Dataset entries

· · · ·

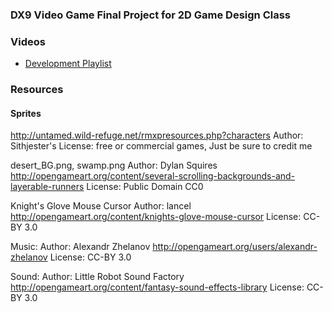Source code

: ### DX9 Video Game Final Project for 2D Game Design Class ###

### Videos ###

* [Development Playlist](https://www.youtube.com/playlist?list=PLbmg72H4rIbyWMkN8sMWbOEkuttMtBfwX)

### Resources ###

#### Sprites ####

http://untamed.wild-refuge.net/rmxpresources.php?characters
Author: Sithjester's
License: free or commercial games, Just be sure to credit me

desert_BG.png, swamp.png
Author: Dylan Squires 
http://opengameart.org/content/several-scrolling-backgrounds-and-layerable-runners
License: Public Domain CC0

Knight's Glove Mouse Cursor
Author: lancel
http://opengameart.org/content/knights-glove-mouse-cursor
License: CC-BY 3.0

Music:
Author: Alexandr Zhelanov
http://opengameart.org/users/alexandr-zhelanov
License: CC-BY 3.0

Sound:
Author: Little Robot Sound Factory
http://opengameart.org/content/fantasy-sound-effects-library
License: CC-BY 3.0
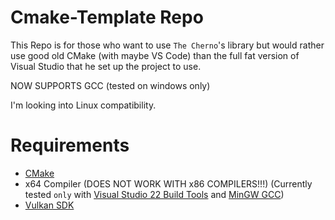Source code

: # Cmake-Template Repo

This Repo is for those who want to use `The Cherno`'s library but would rather use good old CMake (with maybe VS Code) than the full fat version of Visual Studio that he set up the project to use. 

NOW SUPPORTS GCC (tested on windows only)

I'm looking into Linux compatibility.

# Requirements
- [CMake](https://cmake.org/)
- x64 Compiler (DOES NOT WORK WITH x86 COMPILERS!!!) (Currently tested `only` with [Visual Studio 22 Build Tools](https://visualstudio.microsoft.com/downloads/) and [MinGW GCC](https://github.com/niXman/mingw-builds-binaries/releases))
- [Vulkan SDK](https://vulkan.lunarg.com/sdk/home#windows)
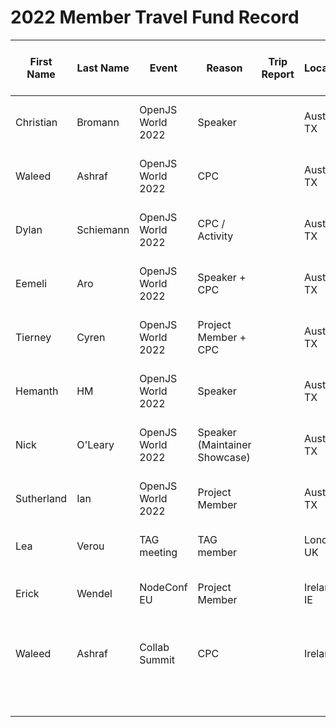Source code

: # 2022 Member Travel Fund Record

First Name | Last Name | Event | Reason | Trip Report | Location | Travel Dates | Amount Requested | Pull Request date | Pull Request link | Date Expense report sent | Amount of Expense Report | Date Sent to Finance | Date approved through Bill.com | Bill.com Amount approved for reimbursement
-|-|-|-|-|-|-|-|-|-|-|-|-|-|-
Christian | Bromann | OpenJS World 2022 | Speaker || Austin, TX | 06 - 10 Jun 2022 | 1100 USD | 17 Apr 2022 | tbd |
Waleed | Ashraf | OpenJS World 2022 | CPC || Austin, TX | 06 - 11 Jun 2022 | 2287 USD | 25 Apr 2022 | tbd |
Dylan | Schiemann | OpenJS World 2022 | CPC / Activity || Austin, TX | 06 - 10 Jun 2022 | 1782 USD | 25 Apr 2022 | tbd |
Eemeli | Aro | OpenJS World 2022 | Speaker + CPC || Austin, TX | 06 - 10 Jun 2022 | 1583 USD | 26 Apr 2022 | tbd |
Tierney | Cyren | OpenJS World 2022 | Project Member + CPC || Austin, TX | 06 - 10 Jun 2022 | 1535 USD | 26 Apr 2022 | tbd |
Hemanth | HM | OpenJS World 2022 | Speaker || Austin, TX | 06 - 10 Jun 2022 | 1500 USD | 24 May 2022 | tbd |
Nick | O'Leary | OpenJS World 2022 | Speaker (Maintainer Showcase) || Austin, TX | 06 - 10 Jun 2022 | 2000 USD | 12 May 2022 | tbd |
Sutherland | Ian | OpenJS World 2022 | Project Member || Austin, TX | 06 - 10 Jun 2022 | 2494 USD | 13 May 2022 | tbd |
Lea | Verou | TAG meeting | TAG member || London, UK | 25 - 28 Jul 2022 | 1800 USD | 10 Jul 2022 | tbd
Erick | Wendel | NodeConf EU | Project Member || Ireland, IE | 02 - 08 Octo 2022 | 2953.59 USD | 22 Aug 2022 | [link](https://github.com/openjs-foundation/cross-project-council/pull/926)
Waleed | Ashraf | Collab Summit | CPC || Ireland | 30 Sept - 6 Oct 2022 | 1689 USD | 30 Aug 2022 | [link](https://github.com/openjs-foundation/cross-project-council/pull/931)
||||||| Total | 20,723.59 USD |
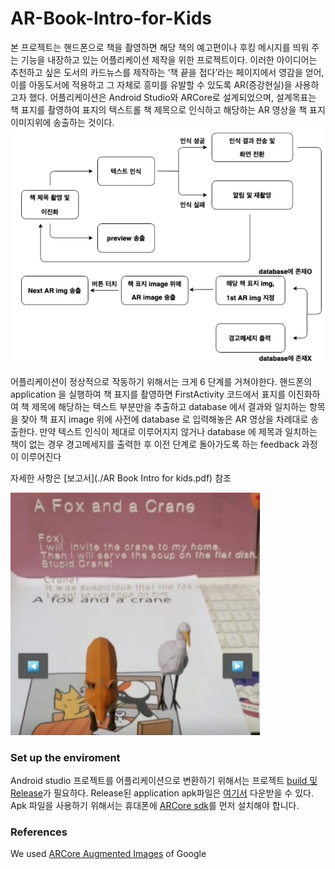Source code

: # AR-Book-Intro-for-Kids


본 프로젝트는 핸드폰으로 책을 촬영하면 해당 책의 예고편이나 후킹 메시지를 띄워 주는 기능을 내장하고 있는 어플리케이션 제작을 위한 프로젝트이다. 이러한 아이디어는 추천하고 싶은 도서의 카드뉴스를 제작하는 ‘책 끝을 접다’라는 페이지에서 영감을 얻어, 이를 아동도서에 적용하고 그 자체로 흥미를 유발할 수 있도록 AR(증강현실)을 사용하고자 했다. 어플리케이션은 Android Studio와 ARCore로 설계되었으며, 설계목표는 책 표지를 촬영하여 표지의 텍스트롤 책 제목으로 인식하고 해당하는 AR 영상을 책 표지 이미지위에 송출하는 것이다.
![Flowchart](./flowchart.PNG)

어플리케이션이 정상적으로 작동하기 위해서는 크게 6 단계를 거쳐야한다. 핸드폰의 application 을 실행하여 책 표지를 촬영하면 FirstActivity 코드에서 표지를 이진화하여 책
제목에 해당하는 텍스트 부분만을 추출하고 database 에서 결과와 일치하는 항목을 찾아 책 표지 image 위에 사전에 database 로 입력해놓은 AR 영상을 차례대로 송출한다. 만약 텍스트
인식이 제대로 이루어지지 않거나 database 에 제목과 일치하는 책이 없는 경우 경고메세지를 출력한 후 이전 단계로 돌아가도록 하는 feedback 과정이 이루어진다

자세한 사항은 [보고서](./AR Book Intro for kids.pdf) 참조

![Result](./Result.jpg)

### Set up the enviroment
Android studio 프로젝트를 어플리케이션으로 변환하기 위해서는 프로젝트 [build 및 Release](https://developer.android.com/studio/run?hl=ko)가 필요하다.
Release된 application apk파일은 [여기서](https://drive.google.com/file/d/10Wl7Zqgn_CkN_GZkeBubOKhIzmBS2iKl/view?usp=sharing) 다운받을 수 있다.
Apk 파일을 사용하기 위해서는 휴대폰에 [ARCore sdk](https://github.com/google-ar/arcore-android-sdk/releases)를 먼저 설치해야 합니다. 

### References
We used [ARCore Augmented Images](https://codelabs.developers.google.com/codelabs/augimg-intro/index.html?index=..%2F..index#0) of Google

· · · ·

For each line above that contains the word "cross", make a copy.

Erick | Wendel | NodeConf EU | Project Member || Ireland, IE | 02 - 08 Octo 2022 | 2953.59 USD | 22 Aug 2022 | [link](https://github.com/openjs-foundation/cross-project-council/pull/926)
Waleed | Ashraf | Collab Summit | CPC || Ireland | 30 Sept - 6 Oct 2022 | 1689 USD | 30 Aug 2022 | [link](https://github.com/openjs-foundation/cross-project-council/pull/931)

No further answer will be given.